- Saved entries
----------------------------------------
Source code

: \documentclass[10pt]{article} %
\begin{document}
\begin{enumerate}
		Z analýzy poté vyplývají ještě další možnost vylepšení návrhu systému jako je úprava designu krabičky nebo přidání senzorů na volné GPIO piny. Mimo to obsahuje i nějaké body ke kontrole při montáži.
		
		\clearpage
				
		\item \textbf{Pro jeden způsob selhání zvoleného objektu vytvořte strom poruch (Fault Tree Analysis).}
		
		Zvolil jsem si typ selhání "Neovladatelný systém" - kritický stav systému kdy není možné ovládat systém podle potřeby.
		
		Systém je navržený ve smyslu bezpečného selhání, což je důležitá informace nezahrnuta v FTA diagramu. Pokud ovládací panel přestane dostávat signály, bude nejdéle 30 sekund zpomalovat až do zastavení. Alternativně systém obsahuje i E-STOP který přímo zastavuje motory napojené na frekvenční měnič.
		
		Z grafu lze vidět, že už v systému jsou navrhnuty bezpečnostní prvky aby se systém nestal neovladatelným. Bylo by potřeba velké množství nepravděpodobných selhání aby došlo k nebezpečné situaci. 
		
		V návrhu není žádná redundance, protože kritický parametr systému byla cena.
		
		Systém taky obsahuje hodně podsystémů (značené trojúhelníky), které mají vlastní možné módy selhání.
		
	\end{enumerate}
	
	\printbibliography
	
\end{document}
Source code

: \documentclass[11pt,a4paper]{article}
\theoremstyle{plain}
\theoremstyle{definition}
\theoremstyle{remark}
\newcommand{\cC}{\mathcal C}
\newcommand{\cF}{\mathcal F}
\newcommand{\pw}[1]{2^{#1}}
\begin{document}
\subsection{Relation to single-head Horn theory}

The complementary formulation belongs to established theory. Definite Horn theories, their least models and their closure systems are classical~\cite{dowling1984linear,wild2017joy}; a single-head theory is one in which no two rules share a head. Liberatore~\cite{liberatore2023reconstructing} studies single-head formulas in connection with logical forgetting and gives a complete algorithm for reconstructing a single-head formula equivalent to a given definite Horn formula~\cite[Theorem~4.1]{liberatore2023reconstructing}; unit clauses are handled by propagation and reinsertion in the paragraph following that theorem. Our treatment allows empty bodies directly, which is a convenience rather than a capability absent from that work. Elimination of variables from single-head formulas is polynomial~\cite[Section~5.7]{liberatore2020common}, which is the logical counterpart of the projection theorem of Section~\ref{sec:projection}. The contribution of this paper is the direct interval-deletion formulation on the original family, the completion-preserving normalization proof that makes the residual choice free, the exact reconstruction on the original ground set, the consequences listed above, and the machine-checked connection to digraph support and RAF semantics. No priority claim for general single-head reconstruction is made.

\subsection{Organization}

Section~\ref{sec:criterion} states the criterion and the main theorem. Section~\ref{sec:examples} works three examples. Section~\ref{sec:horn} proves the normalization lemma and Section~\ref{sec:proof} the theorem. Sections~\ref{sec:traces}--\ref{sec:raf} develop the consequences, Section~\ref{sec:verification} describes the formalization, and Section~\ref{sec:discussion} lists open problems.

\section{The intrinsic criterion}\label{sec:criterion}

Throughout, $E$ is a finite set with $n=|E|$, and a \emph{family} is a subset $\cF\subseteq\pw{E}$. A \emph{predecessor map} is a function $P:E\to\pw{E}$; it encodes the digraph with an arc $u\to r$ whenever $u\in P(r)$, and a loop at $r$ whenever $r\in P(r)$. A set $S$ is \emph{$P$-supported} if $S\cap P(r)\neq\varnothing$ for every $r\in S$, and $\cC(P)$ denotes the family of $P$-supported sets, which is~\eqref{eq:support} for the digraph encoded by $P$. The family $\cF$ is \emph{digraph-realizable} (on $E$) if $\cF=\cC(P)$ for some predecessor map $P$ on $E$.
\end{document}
----------------------------------------
- WHAT YOU SHOULD DO
Every line above that includes the string "article" should be counted, and the answer should be that number only.

- TASK RESPONSE
2